WHAT IS EXPECTED —
Give the number of lines in the records below that contain the word "Merveilles". State only that number.

BEGIN

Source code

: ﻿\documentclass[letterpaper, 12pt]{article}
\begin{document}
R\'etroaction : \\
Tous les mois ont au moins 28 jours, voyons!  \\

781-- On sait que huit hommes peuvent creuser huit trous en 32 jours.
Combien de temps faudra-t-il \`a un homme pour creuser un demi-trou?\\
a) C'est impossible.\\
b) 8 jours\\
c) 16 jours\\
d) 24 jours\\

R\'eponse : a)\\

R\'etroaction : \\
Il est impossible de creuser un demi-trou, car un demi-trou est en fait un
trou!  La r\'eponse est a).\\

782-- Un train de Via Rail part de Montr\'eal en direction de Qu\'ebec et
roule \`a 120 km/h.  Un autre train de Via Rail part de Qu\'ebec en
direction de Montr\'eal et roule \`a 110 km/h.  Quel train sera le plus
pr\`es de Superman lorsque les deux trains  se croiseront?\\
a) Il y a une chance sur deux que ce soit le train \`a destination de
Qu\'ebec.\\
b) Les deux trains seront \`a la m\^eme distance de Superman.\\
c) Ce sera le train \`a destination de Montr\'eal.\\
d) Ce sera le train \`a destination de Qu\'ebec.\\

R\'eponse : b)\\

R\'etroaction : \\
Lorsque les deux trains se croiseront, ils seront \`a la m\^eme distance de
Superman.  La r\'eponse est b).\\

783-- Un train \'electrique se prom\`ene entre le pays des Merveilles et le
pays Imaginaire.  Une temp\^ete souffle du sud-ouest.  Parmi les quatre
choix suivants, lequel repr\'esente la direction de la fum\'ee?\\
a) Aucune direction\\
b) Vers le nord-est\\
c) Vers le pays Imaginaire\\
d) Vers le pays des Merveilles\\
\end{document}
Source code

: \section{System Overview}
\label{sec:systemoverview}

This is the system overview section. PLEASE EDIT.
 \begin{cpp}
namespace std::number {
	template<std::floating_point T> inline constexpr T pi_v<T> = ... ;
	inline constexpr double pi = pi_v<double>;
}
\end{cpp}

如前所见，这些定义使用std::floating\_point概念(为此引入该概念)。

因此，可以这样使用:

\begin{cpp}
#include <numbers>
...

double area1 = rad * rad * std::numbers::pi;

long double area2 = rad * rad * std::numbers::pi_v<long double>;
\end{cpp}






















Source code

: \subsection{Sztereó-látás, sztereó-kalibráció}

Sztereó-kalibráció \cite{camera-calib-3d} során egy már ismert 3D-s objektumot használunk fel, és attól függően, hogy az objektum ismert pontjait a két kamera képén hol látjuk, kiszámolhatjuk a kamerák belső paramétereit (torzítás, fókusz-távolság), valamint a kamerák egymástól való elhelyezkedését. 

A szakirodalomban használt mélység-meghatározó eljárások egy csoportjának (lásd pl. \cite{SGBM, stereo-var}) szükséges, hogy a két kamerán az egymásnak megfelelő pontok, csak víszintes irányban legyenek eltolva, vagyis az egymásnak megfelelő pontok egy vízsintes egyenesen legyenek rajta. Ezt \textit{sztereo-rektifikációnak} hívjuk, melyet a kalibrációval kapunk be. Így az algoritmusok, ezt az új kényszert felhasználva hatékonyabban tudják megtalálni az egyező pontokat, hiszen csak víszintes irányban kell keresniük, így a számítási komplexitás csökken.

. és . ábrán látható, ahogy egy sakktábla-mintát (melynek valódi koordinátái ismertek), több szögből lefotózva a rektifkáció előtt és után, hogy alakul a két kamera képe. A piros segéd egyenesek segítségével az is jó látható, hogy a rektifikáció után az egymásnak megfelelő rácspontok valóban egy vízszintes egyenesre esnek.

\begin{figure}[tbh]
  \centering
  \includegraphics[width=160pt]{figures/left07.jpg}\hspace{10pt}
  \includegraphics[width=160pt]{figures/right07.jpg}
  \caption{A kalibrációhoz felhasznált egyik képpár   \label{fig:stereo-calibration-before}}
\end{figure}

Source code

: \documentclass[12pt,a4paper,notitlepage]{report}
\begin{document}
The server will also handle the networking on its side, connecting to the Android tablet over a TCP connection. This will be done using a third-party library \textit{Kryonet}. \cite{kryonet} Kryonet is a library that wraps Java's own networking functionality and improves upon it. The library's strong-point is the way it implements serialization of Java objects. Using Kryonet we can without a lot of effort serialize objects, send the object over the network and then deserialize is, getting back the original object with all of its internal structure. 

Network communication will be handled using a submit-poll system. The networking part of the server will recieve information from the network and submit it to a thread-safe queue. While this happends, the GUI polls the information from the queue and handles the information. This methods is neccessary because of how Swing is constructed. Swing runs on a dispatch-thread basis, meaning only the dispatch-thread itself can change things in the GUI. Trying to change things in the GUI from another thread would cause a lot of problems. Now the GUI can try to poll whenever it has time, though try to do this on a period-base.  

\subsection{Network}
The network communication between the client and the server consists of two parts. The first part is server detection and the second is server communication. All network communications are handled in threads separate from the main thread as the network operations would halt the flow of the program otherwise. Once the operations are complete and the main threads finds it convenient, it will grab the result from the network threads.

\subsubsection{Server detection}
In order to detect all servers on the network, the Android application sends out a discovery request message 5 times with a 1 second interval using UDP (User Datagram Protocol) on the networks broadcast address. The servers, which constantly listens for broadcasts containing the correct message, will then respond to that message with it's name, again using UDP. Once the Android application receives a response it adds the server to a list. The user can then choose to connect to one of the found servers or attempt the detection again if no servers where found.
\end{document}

END

REPLY —
2